■ What you have to do: Setting pictures aside, output exactly the lines from the start of the records to the line with "If you experience", that line included.

■ Supplied records:
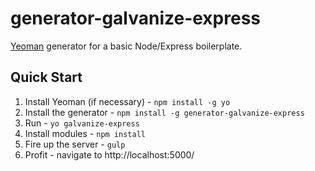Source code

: # generator-galvanize-express

[Yeoman](http://yeoman.io) generator for a basic Node/Express boilerplate.

## Quick Start

1. Install Yeoman (if necessary) - `npm install -g yo`
1. Install the generator - `npm install -g generator-galvanize-express`
1. Run - `yo galvanize-express`
1. Install modules - `npm install`
1. Fire up the server - `gulp`
1. Profit - navigate to http://localhost:5000/
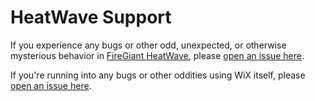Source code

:# HeatWave Support

If you experience any bugs or other odd, unexpected, or otherwise mysterious
behavior in [FireGiant HeatWave](https://www.firegiant.com/wix/heatwave/),
please [open an issue here](https://github.com/firegiant/HeatWaveSupport/issues/new/choose).

If you're running into any bugs or other oddities using WiX itself, please
[open an issue here](https://github.com/wixtoolset/issues/issues/new/choose).
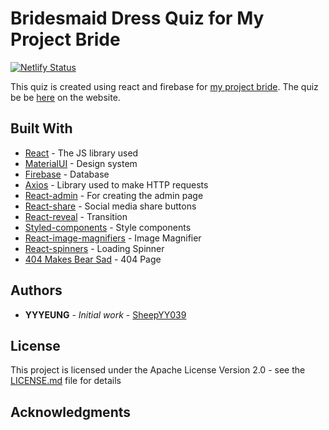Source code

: # Bridesmaid Dress Quiz for My Project Bride

[![Netlify Status](https://api.netlify.com/api/v1/badges/5fff9ba7-cd69-4ceb-b73e-2ba6a967a162/deploy-status)](https://app.netlify.com/sites/myprojectbride-quiz/deploys)

This quiz is created using react and firebase for [my project bride](https://www.myprojectbride.com/). The quiz be be [here](https://www.myprojectbride.com/index.php?route=information/information&information_id=9) on the website.  

## Built With

* [React](https://reactjs.org/) - The JS library used
* [MaterialUI](https://material-ui.com/) - Design system
* [Firebase](https://firebase.google.com/) - Database
* [Axios](https://github.com/axios/axios) - Library used to make HTTP requests
* [React-admin](https://github.com/marmelab/react-admin) - For creating the admin page
* [React-share](https://github.com/nygardk/react-share) - Social media share buttons  
* [React-reveal](https://www.react-reveal.com/) - Transition
* [Styled-components](https://styled-components.com/) - Style components
* [React-image-magnifiers](https://github.com/adamrisberg/react-image-magnifiers) - Image Magnifier
* [React-spinners](https://github.com/davidhu2000/react-spinners) - Loading Spinner
* [404 Makes Bear Sad](https://codepen.io/jh3y/pen/BaNOJWK) - 404 Page

## Authors

* **YYYEUNG** - *Initial work* - [SheepYY039](https://github.com/SheepYY039)

## License

This project is licensed under the Apache License Version 2.0 - see the [LICENSE.md](LICENSE) file for details

## Acknowledgments

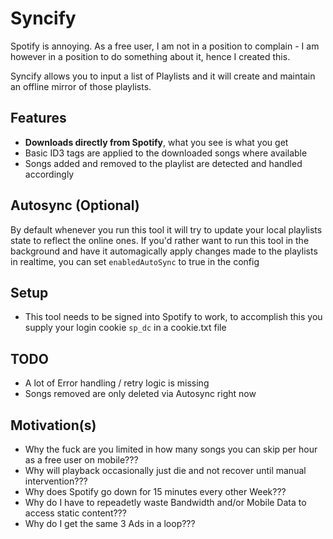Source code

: # Syncify

Spotify is annoying. As a free user, I am not in a position to complain - I am however in a position to do something about it, hence I created this.

Syncify allows you to input a list of Playlists and it will create and maintain an offline mirror of those playlists.

## Features

- **Downloads directly from Spotify**, what you see is what you get
- Basic ID3 tags are applied to the downloaded songs where available
- Songs added and removed to the playlist are detected and handled accordingly

## Autosync (Optional)

By default whenever you run this tool it will try to update your local playlists state to reflect the online ones. If you'd rather want to run this tool in the background and have it automagically apply changes made to the playlists in realtime, you can set `enabledAutoSync` to true in the config

## Setup

- This tool needs to be signed into Spotify to work, to accomplish this you supply your login cookie `sp_dc` in a cookie.txt file

## TODO

- A lot of Error handling / retry logic is missing
- Songs removed are only deleted via Autosync right now

## Motivation(s)

- Why the fuck are you limited in how many songs you can skip per hour as a free user on mobile???
- Why will playback occasionally just die and not recover until manual intervention???
- Why does Spotify go down for 15 minutes every other Week???
- Why do I have to repeadetly waste Bandwidth and/or Mobile Data to access static content???
- Why do I get the same 3 Ads in a loop???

■ Response to this task:
Source code

: # generator-galvanize-express

[Yeoman](http://yeoman.io) generator for a basic Node/Express boilerplate.

## Quick Start

1. Install Yeoman (if necessary) - `npm install -g yo`
1. Install the generator - `npm install -g generator-galvanize-express`
1. Run - `yo galvanize-express`
1. Install modules - `npm install`
1. Fire up the server - `gulp`
1. Profit - navigate to http://localhost:5000/
Source code

:# HeatWave Support

If you experience any bugs or other odd, unexpected, or otherwise mysterious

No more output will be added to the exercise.